With pictures omitted, restate the data word for word.

****

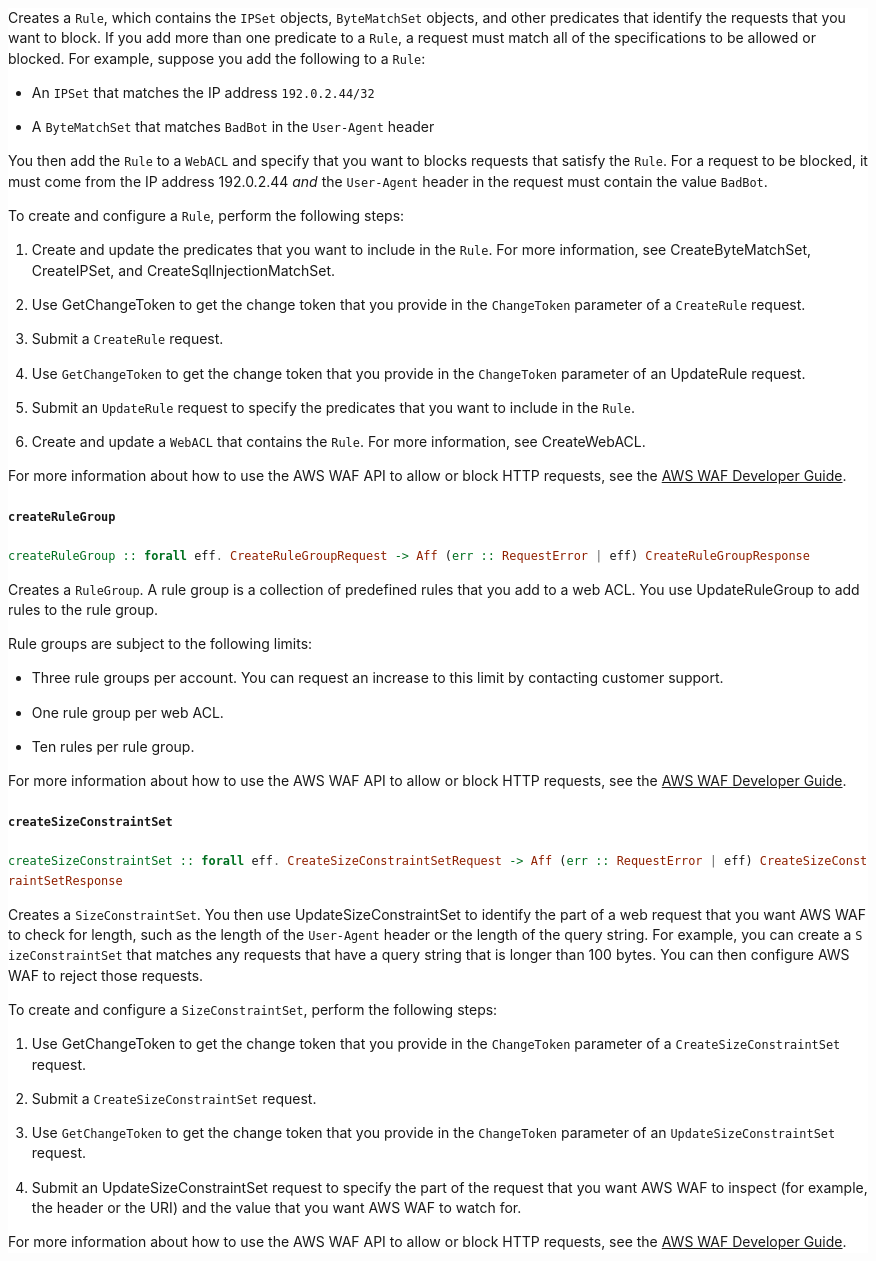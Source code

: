 <p>Creates a <code>Rule</code>, which contains the <code>IPSet</code> objects, <code>ByteMatchSet</code> objects, and other predicates that identify the requests that you want to block. If you add more than one predicate to a <code>Rule</code>, a request must match all of the specifications to be allowed or blocked. For example, suppose you add the following to a <code>Rule</code>:</p> <ul> <li> <p>An <code>IPSet</code> that matches the IP address <code>192.0.2.44/32</code> </p> </li> <li> <p>A <code>ByteMatchSet</code> that matches <code>BadBot</code> in the <code>User-Agent</code> header</p> </li> </ul> <p>You then add the <code>Rule</code> to a <code>WebACL</code> and specify that you want to blocks requests that satisfy the <code>Rule</code>. For a request to be blocked, it must come from the IP address 192.0.2.44 <i>and</i> the <code>User-Agent</code> header in the request must contain the value <code>BadBot</code>.</p> <p>To create and configure a <code>Rule</code>, perform the following steps:</p> <ol> <li> <p>Create and update the predicates that you want to include in the <code>Rule</code>. For more information, see <a>CreateByteMatchSet</a>, <a>CreateIPSet</a>, and <a>CreateSqlInjectionMatchSet</a>.</p> </li> <li> <p>Use <a>GetChangeToken</a> to get the change token that you provide in the <code>ChangeToken</code> parameter of a <code>CreateRule</code> request.</p> </li> <li> <p>Submit a <code>CreateRule</code> request.</p> </li> <li> <p>Use <code>GetChangeToken</code> to get the change token that you provide in the <code>ChangeToken</code> parameter of an <a>UpdateRule</a> request.</p> </li> <li> <p>Submit an <code>UpdateRule</code> request to specify the predicates that you want to include in the <code>Rule</code>.</p> </li> <li> <p>Create and update a <code>WebACL</code> that contains the <code>Rule</code>. For more information, see <a>CreateWebACL</a>.</p> </li> </ol> <p>For more information about how to use the AWS WAF API to allow or block HTTP requests, see the <a href="http://docs.aws.amazon.com/waf/latest/developerguide/">AWS WAF Developer Guide</a>.</p>

#### `createRuleGroup`

``` purescript
createRuleGroup :: forall eff. CreateRuleGroupRequest -> Aff (err :: RequestError | eff) CreateRuleGroupResponse
```

<p>Creates a <code>RuleGroup</code>. A rule group is a collection of predefined rules that you add to a web ACL. You use <a>UpdateRuleGroup</a> to add rules to the rule group.</p> <p>Rule groups are subject to the following limits:</p> <ul> <li> <p>Three rule groups per account. You can request an increase to this limit by contacting customer support.</p> </li> <li> <p>One rule group per web ACL.</p> </li> <li> <p>Ten rules per rule group.</p> </li> </ul> <p>For more information about how to use the AWS WAF API to allow or block HTTP requests, see the <a href="http://docs.aws.amazon.com/waf/latest/developerguide/">AWS WAF Developer Guide</a>.</p>

#### `createSizeConstraintSet`

``` purescript
createSizeConstraintSet :: forall eff. CreateSizeConstraintSetRequest -> Aff (err :: RequestError | eff) CreateSizeConstraintSetResponse
```

<p>Creates a <code>SizeConstraintSet</code>. You then use <a>UpdateSizeConstraintSet</a> to identify the part of a web request that you want AWS WAF to check for length, such as the length of the <code>User-Agent</code> header or the length of the query string. For example, you can create a <code>SizeConstraintSet</code> that matches any requests that have a query string that is longer than 100 bytes. You can then configure AWS WAF to reject those requests.</p> <p>To create and configure a <code>SizeConstraintSet</code>, perform the following steps:</p> <ol> <li> <p>Use <a>GetChangeToken</a> to get the change token that you provide in the <code>ChangeToken</code> parameter of a <code>CreateSizeConstraintSet</code> request.</p> </li> <li> <p>Submit a <code>CreateSizeConstraintSet</code> request.</p> </li> <li> <p>Use <code>GetChangeToken</code> to get the change token that you provide in the <code>ChangeToken</code> parameter of an <code>UpdateSizeConstraintSet</code> request.</p> </li> <li> <p>Submit an <a>UpdateSizeConstraintSet</a> request to specify the part of the request that you want AWS WAF to inspect (for example, the header or the URI) and the value that you want AWS WAF to watch for.</p> </li> </ol> <p>For more information about how to use the AWS WAF API to allow or block HTTP requests, see the <a href="http://docs.aws.amazon.com/waf/latest/developerguide/">AWS WAF Developer Guide</a>.</p>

****

- _Exercise result_:
Source code

: <p>Creates a <code>Rule</code>, which contains the <code>IPSet</code> objects, <code>ByteMatchSet</code> objects, and other predicates that identify the requests that you want to block. If you add more than one predicate to a <code>Rule</code>, a request must match all of the specifications to be allowed or blocked. For example, suppose you add the following to a <code>Rule</code>:</p> <ul> <li> <p>An <code>IPSet</code> that matches the IP address <code>192.0.2.44/32</code> </p> </li> <li> <p>A <code>ByteMatchSet</code> that matches <code>BadBot</code> in the <code>User-Agent</code> header</p> </li> </ul> <p>You then add the <code>Rule</code> to a <code>WebACL</code> and specify that you want to blocks requests that satisfy the <code>Rule</code>. For a request to be blocked, it must come from the IP address 192.0.2.44 <i>and</i> the <code>User-Agent</code> header in the request must contain the value <code>BadBot</code>.</p> <p>To create and configure a <code>Rule</code>, perform the following steps:</p> <ol> <li> <p>Create and update the predicates that you want to include in the <code>Rule</code>. For more information, see <a>CreateByteMatchSet</a>, <a>CreateIPSet</a>, and <a>CreateSqlInjectionMatchSet</a>.</p> </li> <li> <p>Use <a>GetChangeToken</a> to get the change token that you provide in the <code>ChangeToken</code> parameter of a <code>CreateRule</code> request.</p> </li> <li> <p>Submit a <code>CreateRule</code> request.</p> </li> <li> <p>Use <code>GetChangeToken</code> to get the change token that you provide in the <code>ChangeToken</code> parameter of an <a>UpdateRule</a> request.</p> </li> <li> <p>Submit an <code>UpdateRule</code> request to specify the predicates that you want to include in the <code>Rule</code>.</p> </li> <li> <p>Create and update a <code>WebACL</code> that contains the <code>Rule</code>. For more information, see <a>CreateWebACL</a>.</p> </li> </ol> <p>For more information about how to use the AWS WAF API to allow or block HTTP requests, see the <a href="http://docs.aws.amazon.com/waf/latest/developerguide/">AWS WAF Developer Guide</a>.</p>

#### `createRuleGroup`

``` purescript
createRuleGroup :: forall eff. CreateRuleGroupRequest -> Aff (err :: RequestError | eff) CreateRuleGroupResponse
```

<p>Creates a <code>RuleGroup</code>. A rule group is a collection of predefined rules that you add to a web ACL. You use <a>UpdateRuleGroup</a> to add rules to the rule group.</p> <p>Rule groups are subject to the following limits:</p> <ul> <li> <p>Three rule groups per account. You can request an increase to this limit by contacting customer support.</p> </li> <li> <p>One rule group per web ACL.</p> </li> <li> <p>Ten rules per rule group.</p> </li> </ul> <p>For more information about how to use the AWS WAF API to allow or block HTTP requests, see the <a href="http://docs.aws.amazon.com/waf/latest/developerguide/">AWS WAF Developer Guide</a>.</p>

#### `createSizeConstraintSet`

``` purescript
createSizeConstraintSet :: forall eff. CreateSizeConstraintSetRequest -> Aff (err :: RequestError | eff) CreateSizeConstraintSetResponse
```

<p>Creates a <code>SizeConstraintSet</code>. You then use <a>UpdateSizeConstraintSet</a> to identify the part of a web request that you want AWS WAF to check for length, such as the length of the <code>User-Agent</code> header or the length of the query string. For example, you can create a <code>SizeConstraintSet</code> that matches any requests that have a query string that is longer than 100 bytes. You can then configure AWS WAF to reject those requests.</p> <p>To create and configure a <code>SizeConstraintSet</code>, perform the following steps:</p> <ol> <li> <p>Use <a>GetChangeToken</a> to get the change token that you provide in the <code>ChangeToken</code> parameter of a <code>CreateSizeConstraintSet</code> request.</p> </li> <li> <p>Submit a <code>CreateSizeConstraintSet</code> request.</p> </li> <li> <p>Use <code>GetChangeToken</code> to get the change token that you provide in the <code>ChangeToken</code> parameter of an <code>UpdateSizeConstraintSet</code> request.</p> </li> <li> <p>Submit an <a>UpdateSizeConstraintSet</a> request to specify the part of the request that you want AWS WAF to inspect (for example, the header or the URI) and the value that you want AWS WAF to watch for.</p> </li> </ol> <p>For more information about how to use the AWS WAF API to allow or block HTTP requests, see the <a href="http://docs.aws.amazon.com/waf/latest/developerguide/">AWS WAF Developer Guide</a>.</p>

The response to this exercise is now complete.